[Source records]
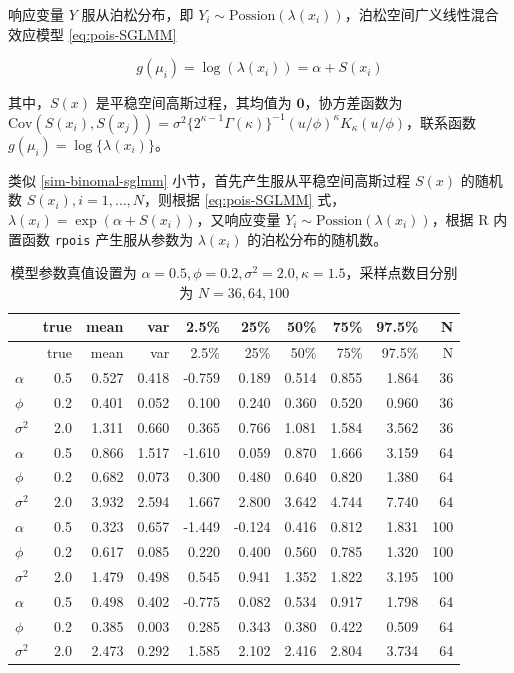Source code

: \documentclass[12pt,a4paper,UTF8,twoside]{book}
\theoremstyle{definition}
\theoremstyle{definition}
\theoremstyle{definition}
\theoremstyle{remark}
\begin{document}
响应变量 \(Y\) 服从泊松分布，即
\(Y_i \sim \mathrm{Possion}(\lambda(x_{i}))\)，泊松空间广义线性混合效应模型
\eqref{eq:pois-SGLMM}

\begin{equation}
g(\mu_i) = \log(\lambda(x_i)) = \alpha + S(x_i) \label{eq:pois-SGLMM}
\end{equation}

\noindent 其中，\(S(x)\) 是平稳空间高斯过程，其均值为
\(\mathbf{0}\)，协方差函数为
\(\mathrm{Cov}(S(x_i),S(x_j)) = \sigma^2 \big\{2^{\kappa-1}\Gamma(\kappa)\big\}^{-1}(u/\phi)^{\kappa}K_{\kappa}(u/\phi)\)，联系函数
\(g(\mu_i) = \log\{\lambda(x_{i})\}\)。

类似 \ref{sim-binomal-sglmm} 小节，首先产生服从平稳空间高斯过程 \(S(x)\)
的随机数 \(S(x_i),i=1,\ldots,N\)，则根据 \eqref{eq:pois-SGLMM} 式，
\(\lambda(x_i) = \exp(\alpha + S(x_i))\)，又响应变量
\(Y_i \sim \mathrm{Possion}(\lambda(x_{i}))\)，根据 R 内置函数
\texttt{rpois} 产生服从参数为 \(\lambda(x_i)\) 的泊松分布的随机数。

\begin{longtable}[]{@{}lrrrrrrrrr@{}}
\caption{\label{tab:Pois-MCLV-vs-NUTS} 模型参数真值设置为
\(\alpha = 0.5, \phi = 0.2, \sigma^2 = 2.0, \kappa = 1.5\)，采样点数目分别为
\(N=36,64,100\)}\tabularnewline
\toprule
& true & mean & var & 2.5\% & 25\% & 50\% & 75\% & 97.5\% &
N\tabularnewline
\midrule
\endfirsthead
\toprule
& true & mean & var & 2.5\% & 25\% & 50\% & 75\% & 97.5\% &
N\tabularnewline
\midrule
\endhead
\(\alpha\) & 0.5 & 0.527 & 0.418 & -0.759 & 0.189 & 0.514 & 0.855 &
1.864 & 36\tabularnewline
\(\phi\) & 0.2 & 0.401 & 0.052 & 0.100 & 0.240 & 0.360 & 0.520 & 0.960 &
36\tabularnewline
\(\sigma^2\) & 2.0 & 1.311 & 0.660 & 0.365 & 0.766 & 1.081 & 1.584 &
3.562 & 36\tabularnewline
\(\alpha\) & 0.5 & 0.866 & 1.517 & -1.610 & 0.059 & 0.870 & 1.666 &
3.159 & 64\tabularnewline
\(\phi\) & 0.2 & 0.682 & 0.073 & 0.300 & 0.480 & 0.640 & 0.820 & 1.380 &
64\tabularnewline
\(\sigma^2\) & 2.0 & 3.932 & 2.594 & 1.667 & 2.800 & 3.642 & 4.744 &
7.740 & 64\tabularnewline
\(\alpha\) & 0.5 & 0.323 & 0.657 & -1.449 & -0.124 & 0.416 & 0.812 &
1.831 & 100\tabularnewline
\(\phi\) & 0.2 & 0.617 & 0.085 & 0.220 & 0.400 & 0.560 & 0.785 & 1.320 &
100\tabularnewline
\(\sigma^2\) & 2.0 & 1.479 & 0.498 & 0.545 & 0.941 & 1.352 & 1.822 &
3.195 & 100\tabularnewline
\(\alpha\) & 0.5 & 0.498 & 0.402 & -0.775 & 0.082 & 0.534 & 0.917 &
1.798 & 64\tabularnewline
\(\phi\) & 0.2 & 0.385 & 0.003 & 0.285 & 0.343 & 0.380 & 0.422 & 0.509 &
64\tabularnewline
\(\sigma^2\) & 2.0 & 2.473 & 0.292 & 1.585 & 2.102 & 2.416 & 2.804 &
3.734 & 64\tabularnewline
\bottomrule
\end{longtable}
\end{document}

...

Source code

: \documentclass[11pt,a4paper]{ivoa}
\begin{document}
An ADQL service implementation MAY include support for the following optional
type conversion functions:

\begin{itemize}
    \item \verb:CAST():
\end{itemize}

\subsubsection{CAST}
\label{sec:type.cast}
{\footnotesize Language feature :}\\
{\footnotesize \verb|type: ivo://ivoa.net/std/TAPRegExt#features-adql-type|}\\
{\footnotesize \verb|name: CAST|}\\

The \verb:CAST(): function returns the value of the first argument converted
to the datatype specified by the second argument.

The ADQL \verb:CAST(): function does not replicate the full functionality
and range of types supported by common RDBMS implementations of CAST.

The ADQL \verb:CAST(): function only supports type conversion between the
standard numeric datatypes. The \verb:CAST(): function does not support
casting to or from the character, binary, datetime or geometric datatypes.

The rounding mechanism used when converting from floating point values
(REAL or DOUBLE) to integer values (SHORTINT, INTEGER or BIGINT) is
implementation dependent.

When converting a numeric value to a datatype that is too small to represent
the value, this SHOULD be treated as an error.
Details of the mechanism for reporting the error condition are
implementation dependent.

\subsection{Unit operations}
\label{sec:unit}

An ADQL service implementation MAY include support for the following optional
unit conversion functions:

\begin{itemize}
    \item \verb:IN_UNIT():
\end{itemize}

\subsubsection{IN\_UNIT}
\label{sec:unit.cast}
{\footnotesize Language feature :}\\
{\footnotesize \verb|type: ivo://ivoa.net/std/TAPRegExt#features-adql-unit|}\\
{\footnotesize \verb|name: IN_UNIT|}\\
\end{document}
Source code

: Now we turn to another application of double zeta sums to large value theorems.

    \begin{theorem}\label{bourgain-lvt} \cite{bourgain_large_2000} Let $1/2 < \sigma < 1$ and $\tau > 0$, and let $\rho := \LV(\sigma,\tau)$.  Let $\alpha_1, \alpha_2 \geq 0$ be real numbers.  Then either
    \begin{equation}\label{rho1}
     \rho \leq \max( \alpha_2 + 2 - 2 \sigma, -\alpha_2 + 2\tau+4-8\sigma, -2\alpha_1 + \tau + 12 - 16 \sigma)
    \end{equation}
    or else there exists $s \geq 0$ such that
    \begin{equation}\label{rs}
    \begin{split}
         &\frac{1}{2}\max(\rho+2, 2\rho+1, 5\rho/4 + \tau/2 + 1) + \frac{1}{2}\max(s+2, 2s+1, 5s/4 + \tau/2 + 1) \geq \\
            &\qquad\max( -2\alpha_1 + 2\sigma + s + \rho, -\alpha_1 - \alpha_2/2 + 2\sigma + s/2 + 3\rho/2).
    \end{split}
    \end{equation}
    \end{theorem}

YOUR GOAL »
Using the data above, return every line that contains the string "documentclass".

EXERCISE RESULT »
: \documentclass[12pt,a4paper,UTF8,twoside]{book}
: \documentclass[11pt,a4paper]{ivoa}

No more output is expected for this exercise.